**MATERIAL SUPPLIED**
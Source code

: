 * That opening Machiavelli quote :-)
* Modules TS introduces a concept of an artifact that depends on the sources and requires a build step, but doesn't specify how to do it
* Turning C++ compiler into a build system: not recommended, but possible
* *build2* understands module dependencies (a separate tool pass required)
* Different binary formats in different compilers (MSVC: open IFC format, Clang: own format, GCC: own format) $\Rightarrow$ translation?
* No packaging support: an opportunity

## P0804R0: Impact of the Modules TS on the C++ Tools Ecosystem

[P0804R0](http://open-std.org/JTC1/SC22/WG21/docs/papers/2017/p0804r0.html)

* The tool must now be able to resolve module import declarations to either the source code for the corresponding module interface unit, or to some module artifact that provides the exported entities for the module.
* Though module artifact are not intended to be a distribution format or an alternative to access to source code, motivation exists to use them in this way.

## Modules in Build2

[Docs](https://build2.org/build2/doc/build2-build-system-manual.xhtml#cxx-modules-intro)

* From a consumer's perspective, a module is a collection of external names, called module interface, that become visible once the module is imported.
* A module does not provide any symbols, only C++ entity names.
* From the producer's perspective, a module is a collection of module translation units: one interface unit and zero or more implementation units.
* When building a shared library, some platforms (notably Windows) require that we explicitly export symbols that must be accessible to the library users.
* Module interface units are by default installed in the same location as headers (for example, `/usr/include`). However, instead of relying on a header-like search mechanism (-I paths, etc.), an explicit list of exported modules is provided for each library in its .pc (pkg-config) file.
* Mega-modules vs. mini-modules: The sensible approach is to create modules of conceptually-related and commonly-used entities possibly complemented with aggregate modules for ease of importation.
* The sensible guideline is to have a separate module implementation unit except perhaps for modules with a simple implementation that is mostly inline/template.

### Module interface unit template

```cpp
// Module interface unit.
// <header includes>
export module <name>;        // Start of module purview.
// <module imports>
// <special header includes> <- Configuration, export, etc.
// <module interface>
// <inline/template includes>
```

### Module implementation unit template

**AIM OF THE TASK**
A single number is required: the count of lines in the data that include the string "library".

**RESULT BELOW**
2